▶ WORK INSTRUCTION
Exact reproduction of all the data is required, with pictures excluded.

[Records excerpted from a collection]
******

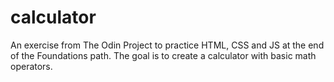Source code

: # calculator

An exercise from The Odin Project to practice HTML, CSS and JS at the end of the Foundations path. The goal is to create a calculator with basic math operators.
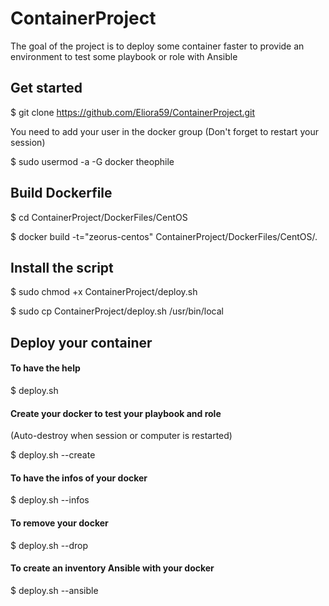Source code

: # ContainerProject

The goal of the project is to deploy some container faster to provide an environment to test some playbook or role with Ansible

## Get started

$ git clone https://github.com/Eliora59/ContainerProject.git

You need to add your user in the docker group (Don't forget to restart your session)

$ sudo usermod -a -G docker theophile

## Build Dockerfile

$ cd ContainerProject/DockerFiles/CentOS

$ docker build -t="zeorus-centos" ContainerProject/DockerFiles/CentOS/.

## Install the script

$ sudo chmod +x ContainerProject/deploy.sh

$ sudo cp ContainerProject/deploy.sh /usr/bin/local

## Deploy your container

#### To have the help

$ deploy.sh

#### Create your docker to test your playbook and role
(Auto-destroy when session or computer is restarted)

$ deploy.sh --create

#### To have the infos of your docker

$ deploy.sh --infos

#### To remove your docker

$ deploy.sh --drop

#### To create an inventory Ansible with your docker

$ deploy.sh --ansible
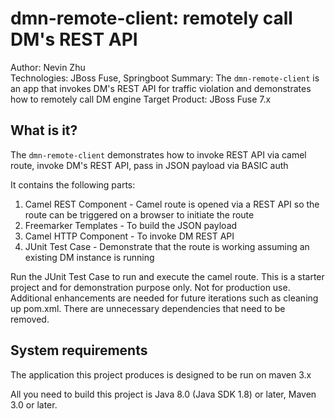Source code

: dmn-remote-client: remotely call DM's REST API
======================================================
Author: Nevin Zhu  
Technologies: JBoss Fuse, Springboot
Summary: The `dmn-remote-client` is an app that invokes DM's REST API for traffic violation and demonstrates how to remotely call DM engine
Target Product: JBoss Fuse 7.x

What is it?
-----------

The `dmn-remote-client` demonstrates how to invoke REST API via camel route, invoke DM's REST API, pass in JSON payload via BASIC auth

It contains the following parts:

1. Camel REST Component - Camel route is opened via a REST API so the route can be triggered on a browser to initiate the route
2. Freemarker Templates - To build the JSON payload
3. Camel HTTP Component - To invoke DM REST API
4. JUnit Test Case - Demonstrate that the route is working assuming an existing DM instance is running

Run the JUnit Test Case to run and execute the camel route. This is a starter project and for demonstration purpose only. Not for production use. 
Additional enhancements are needed for future iterations such as cleaning up pom.xml. There are unnecessary dependencies that need to be removed.



System requirements
-------------------

The application this project produces is designed to be run on maven 3.x

All you need to build this project is Java 8.0 (Java SDK 1.8) or later, Maven 3.0 or later.

 

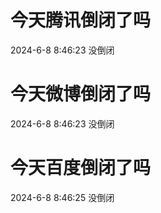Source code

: # 今天腾讯倒闭了吗

2024-6-8 8:46:23 没倒闭

# 今天微博倒闭了吗

2024-6-8 8:46:23 没倒闭

# 今天百度倒闭了吗

2024-6-8 8:46:25 没倒闭

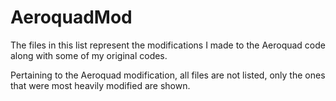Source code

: # AeroquadMod

The files in this list represent the modifications I made to the Aeroquad code along with some of my original codes. 

Pertaining to the Aeroquad modification, all files are not listed, only the ones that were most heavily modified are shown. 
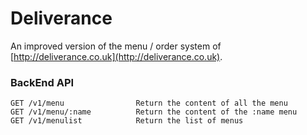 # Deliverance

An improved version of the menu / order system of [http://deliverance.co.uk](http://deliverance.co.uk). 

### BackEnd API

	GET /v1/menu				Return the content of all the menu
	GET /v1/menu/:name			Return the content of the :name menu
	GET /v1/menulist			Return the list of menus
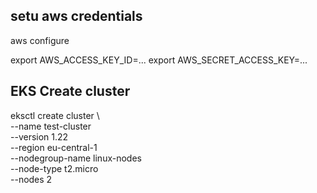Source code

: ## setu aws credentials
aws configure

export AWS_ACCESS_KEY_ID=...
export AWS_SECRET_ACCESS_KEY=...

## EKS Create cluster

eksctl create cluster \                                              
--name test-cluster \
--version 1.22 \
--region eu-central-1 \
--nodegroup-name linux-nodes \
--node-type t2.micro \
--nodes 2
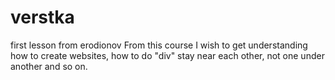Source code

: # verstka
first lesson from erodionov
From this course I wish to get understanding how to create websites, how to do "div" stay near each other, not one under another and so on.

******

▶ ANSWER BOX
Source code

: # calculator

An exercise from The Odin Project to practice HTML, CSS and JS at the end of the Foundations path. The goal is to create a calculator with basic math operators.
Source code

: # ContainerProject

The goal of the project is to deploy some container faster to provide an environment to test some playbook or role with Ansible

## Get started

$ git clone https://github.com/Eliora59/ContainerProject.git

You need to add your user in the docker group (Don't forget to restart your session)

$ sudo usermod -a -G docker theophile

## Build Dockerfile

$ cd ContainerProject/DockerFiles/CentOS

$ docker build -t="zeorus-centos" ContainerProject/DockerFiles/CentOS/.

## Install the script

$ sudo chmod +x ContainerProject/deploy.sh

$ sudo cp ContainerProject/deploy.sh /usr/bin/local

## Deploy your container

#### To have the help

$ deploy.sh

#### Create your docker to test your playbook and role
(Auto-destroy when session or computer is restarted)

$ deploy.sh --create

#### To have the infos of your docker

$ deploy.sh --infos

#### To remove your docker

$ deploy.sh --drop

#### To create an inventory Ansible with your docker

$ deploy.sh --ansible
Source code

: dmn-remote-client: remotely call DM's REST API
======================================================
Author: Nevin Zhu  
Technologies: JBoss Fuse, Springboot
Summary: The `dmn-remote-client` is an app that invokes DM's REST API for traffic violation and demonstrates how to remotely call DM engine
Target Product: JBoss Fuse 7.x

What is it?
-----------

The `dmn-remote-client` demonstrates how to invoke REST API via camel route, invoke DM's REST API, pass in JSON payload via BASIC auth

It contains the following parts:

1. Camel REST Component - Camel route is opened via a REST API so the route can be triggered on a browser to initiate the route
2. Freemarker Templates - To build the JSON payload
3. Camel HTTP Component - To invoke DM REST API
4. JUnit Test Case - Demonstrate that the route is working assuming an existing DM instance is running

Run the JUnit Test Case to run and execute the camel route. This is a starter project and for demonstration purpose only. Not for production use. 
Additional enhancements are needed for future iterations such as cleaning up pom.xml. There are unnecessary dependencies that need to be removed.



System requirements
-------------------

The application this project produces is designed to be run on maven 3.x

All you need to build this project is Java 8.0 (Java SDK 1.8) or later, Maven 3.0 or later.

 

Source code

: # 今天腾讯倒闭了吗

2024-6-8 8:46:23 没倒闭

# 今天微博倒闭了吗

2024-6-8 8:46:23 没倒闭

# 今天百度倒闭了吗

2024-6-8 8:46:25 没倒闭

Source code

: # AeroquadMod

The files in this list represent the modifications I made to the Aeroquad code along with some of my original codes. 

Pertaining to the Aeroquad modification, all files are not listed, only the ones that were most heavily modified are shown. 
 # Deliverance

An improved version of the menu / order system of [http://deliverance.co.uk](http://deliverance.co.uk). 

### BackEnd API

	GET /v1/menu				Return the content of all the menu
	GET /v1/menu/:name			Return the content of the :name menu
	GET /v1/menulist			Return the list of menus
Source code

: ## setu aws credentials
aws configure

export AWS_ACCESS_KEY_ID=...
export AWS_SECRET_ACCESS_KEY=...

## EKS Create cluster

eksctl create cluster \                                              
--name test-cluster \
--version 1.22 \
--region eu-central-1 \
--nodegroup-name linux-nodes \
--node-type t2.micro \
--nodes 2
Source code

: # verstka
first lesson from erodionov
From this course I wish to get understanding how to create websites, how to do "div" stay near each other, not one under another and so on.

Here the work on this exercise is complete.